> Entries shown:

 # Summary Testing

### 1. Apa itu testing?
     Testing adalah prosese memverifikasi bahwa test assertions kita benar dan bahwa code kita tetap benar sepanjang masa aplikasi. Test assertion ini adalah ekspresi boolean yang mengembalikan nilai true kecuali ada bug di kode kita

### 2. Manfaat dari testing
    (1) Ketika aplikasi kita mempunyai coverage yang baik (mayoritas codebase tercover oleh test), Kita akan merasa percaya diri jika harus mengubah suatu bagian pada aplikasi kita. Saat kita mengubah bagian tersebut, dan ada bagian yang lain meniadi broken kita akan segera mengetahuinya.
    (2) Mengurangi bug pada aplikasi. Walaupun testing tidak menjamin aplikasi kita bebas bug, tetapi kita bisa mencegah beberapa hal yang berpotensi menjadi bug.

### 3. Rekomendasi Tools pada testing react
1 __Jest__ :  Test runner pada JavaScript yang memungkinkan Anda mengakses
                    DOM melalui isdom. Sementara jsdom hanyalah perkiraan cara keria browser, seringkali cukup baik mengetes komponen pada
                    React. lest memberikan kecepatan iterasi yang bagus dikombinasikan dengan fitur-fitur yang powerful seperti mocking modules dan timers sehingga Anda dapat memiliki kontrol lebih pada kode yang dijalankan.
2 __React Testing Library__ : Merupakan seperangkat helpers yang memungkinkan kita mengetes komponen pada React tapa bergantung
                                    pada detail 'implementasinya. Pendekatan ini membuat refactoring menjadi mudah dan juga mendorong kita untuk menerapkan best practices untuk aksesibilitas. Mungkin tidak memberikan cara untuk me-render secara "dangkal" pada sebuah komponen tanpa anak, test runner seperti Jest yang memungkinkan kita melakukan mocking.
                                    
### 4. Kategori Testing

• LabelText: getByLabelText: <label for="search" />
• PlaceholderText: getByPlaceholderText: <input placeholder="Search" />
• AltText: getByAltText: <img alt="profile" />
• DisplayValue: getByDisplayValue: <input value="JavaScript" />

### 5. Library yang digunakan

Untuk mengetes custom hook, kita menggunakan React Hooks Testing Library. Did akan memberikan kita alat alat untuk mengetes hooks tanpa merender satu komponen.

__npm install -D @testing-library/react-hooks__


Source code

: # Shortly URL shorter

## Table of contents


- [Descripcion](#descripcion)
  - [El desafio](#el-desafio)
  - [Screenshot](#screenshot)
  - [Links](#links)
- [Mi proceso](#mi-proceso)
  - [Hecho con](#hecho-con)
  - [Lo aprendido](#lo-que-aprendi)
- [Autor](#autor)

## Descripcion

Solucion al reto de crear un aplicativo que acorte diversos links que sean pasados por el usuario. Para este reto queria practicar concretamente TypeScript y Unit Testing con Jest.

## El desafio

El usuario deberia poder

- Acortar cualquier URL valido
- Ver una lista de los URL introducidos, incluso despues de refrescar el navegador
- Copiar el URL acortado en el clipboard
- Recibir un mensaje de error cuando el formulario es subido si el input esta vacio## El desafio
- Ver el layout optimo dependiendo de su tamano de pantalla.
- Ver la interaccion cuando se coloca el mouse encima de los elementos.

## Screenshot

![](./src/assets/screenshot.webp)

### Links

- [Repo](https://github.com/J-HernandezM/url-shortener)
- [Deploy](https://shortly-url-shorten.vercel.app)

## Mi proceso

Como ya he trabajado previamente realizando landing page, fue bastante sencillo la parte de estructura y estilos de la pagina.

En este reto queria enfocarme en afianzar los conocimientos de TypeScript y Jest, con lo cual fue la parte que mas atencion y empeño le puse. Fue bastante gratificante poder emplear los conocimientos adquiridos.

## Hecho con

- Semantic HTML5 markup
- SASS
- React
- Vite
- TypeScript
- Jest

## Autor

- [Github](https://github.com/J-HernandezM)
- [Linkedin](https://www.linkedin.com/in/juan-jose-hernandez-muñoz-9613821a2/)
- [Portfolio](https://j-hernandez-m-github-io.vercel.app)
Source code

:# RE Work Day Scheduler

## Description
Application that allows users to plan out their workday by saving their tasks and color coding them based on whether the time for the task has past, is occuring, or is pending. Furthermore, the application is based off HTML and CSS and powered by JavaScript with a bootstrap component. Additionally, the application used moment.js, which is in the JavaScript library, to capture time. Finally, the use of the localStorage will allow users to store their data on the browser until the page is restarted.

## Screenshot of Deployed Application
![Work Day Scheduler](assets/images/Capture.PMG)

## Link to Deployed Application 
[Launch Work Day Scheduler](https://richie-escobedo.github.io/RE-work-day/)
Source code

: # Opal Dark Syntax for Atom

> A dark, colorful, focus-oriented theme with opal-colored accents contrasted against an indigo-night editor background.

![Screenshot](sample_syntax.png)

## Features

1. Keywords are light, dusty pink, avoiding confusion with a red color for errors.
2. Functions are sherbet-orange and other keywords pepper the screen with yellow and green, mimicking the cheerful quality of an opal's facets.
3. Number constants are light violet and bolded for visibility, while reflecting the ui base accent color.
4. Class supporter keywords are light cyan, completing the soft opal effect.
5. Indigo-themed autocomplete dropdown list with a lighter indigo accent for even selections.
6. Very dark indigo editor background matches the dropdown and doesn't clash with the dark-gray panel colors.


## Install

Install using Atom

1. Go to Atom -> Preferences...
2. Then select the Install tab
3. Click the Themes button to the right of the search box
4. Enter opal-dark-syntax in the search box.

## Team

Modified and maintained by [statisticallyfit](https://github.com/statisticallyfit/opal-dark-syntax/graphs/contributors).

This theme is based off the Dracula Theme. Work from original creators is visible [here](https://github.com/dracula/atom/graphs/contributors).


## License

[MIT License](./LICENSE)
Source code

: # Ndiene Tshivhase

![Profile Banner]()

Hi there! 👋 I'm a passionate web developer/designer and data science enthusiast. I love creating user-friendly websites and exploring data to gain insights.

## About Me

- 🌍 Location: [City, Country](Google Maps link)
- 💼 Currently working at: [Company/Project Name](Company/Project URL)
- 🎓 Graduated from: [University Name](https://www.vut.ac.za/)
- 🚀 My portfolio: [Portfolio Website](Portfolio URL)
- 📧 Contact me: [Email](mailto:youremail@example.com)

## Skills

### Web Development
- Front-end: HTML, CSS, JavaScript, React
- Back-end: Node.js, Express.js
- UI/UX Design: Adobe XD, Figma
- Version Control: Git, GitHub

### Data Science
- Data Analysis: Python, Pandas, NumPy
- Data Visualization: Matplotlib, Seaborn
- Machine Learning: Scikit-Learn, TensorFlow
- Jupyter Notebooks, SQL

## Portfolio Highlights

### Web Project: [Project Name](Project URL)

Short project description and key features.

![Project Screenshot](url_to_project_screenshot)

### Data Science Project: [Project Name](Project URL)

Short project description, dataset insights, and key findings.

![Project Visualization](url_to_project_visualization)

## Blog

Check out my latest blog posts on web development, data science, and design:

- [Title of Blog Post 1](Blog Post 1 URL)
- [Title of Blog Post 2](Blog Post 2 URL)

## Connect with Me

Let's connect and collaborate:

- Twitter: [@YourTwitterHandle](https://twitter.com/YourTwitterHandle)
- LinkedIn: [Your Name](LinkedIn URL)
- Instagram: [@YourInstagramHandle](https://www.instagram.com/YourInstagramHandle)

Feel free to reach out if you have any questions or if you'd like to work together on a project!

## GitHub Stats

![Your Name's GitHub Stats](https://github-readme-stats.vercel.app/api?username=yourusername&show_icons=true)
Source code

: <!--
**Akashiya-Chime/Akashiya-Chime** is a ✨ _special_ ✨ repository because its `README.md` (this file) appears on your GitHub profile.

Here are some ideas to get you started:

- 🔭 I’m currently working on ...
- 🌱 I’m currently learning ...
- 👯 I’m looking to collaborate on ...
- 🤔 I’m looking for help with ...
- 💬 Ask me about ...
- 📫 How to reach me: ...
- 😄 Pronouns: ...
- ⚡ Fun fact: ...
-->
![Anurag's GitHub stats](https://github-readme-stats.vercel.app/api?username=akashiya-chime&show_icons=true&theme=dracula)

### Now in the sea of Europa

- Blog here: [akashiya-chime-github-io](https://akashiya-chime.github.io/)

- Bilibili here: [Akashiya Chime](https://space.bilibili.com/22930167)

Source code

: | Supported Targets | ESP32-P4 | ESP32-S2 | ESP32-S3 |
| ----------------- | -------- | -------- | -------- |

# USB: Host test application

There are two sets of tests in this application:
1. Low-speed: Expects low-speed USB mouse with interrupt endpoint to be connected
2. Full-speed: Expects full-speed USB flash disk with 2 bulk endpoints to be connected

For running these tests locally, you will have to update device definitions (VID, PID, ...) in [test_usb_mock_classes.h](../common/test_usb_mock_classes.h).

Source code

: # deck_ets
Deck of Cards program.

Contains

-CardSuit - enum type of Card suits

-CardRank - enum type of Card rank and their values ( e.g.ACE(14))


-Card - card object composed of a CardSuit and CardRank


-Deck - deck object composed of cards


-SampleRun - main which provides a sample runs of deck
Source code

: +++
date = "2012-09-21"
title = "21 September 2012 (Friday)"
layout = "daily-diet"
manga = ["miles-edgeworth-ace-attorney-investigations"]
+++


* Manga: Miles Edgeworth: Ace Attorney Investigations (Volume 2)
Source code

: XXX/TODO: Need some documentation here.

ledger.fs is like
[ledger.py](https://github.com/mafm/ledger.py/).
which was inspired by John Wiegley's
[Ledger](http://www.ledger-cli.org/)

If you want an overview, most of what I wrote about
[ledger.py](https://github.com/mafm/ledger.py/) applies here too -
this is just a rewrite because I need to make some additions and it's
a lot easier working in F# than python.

> Work item: Of all the entries above, retype exactly the lines from the line with "This theme is" to the line with "Short project description and key features.", both included, and no others.

> Task answer:
This theme is based off the Dracula Theme. Work from original creators is visible [here](https://github.com/dracula/atom/graphs/contributors).


## License

[MIT License](./LICENSE)
Source code

: # Ndiene Tshivhase

![Profile Banner]()

Hi there! 👋 I'm a passionate web developer/designer and data science enthusiast. I love creating user-friendly websites and exploring data to gain insights.

## About Me

- 🌍 Location: [City, Country](Google Maps link)
- 💼 Currently working at: [Company/Project Name](Company/Project URL)
- 🎓 Graduated from: [University Name](https://www.vut.ac.za/)
- 🚀 My portfolio: [Portfolio Website](Portfolio URL)
- 📧 Contact me: [Email](mailto:youremail@example.com)

## Skills

### Web Development
- Front-end: HTML, CSS, JavaScript, React
- Back-end: Node.js, Express.js
- UI/UX Design: Adobe XD, Figma
- Version Control: Git, GitHub

### Data Science
- Data Analysis: Python, Pandas, NumPy
- Data Visualization: Matplotlib, Seaborn
- Machine Learning: Scikit-Learn, TensorFlow
- Jupyter Notebooks, SQL

## Portfolio Highlights

### Web Project: [Project Name](Project URL)

Short project description and key features.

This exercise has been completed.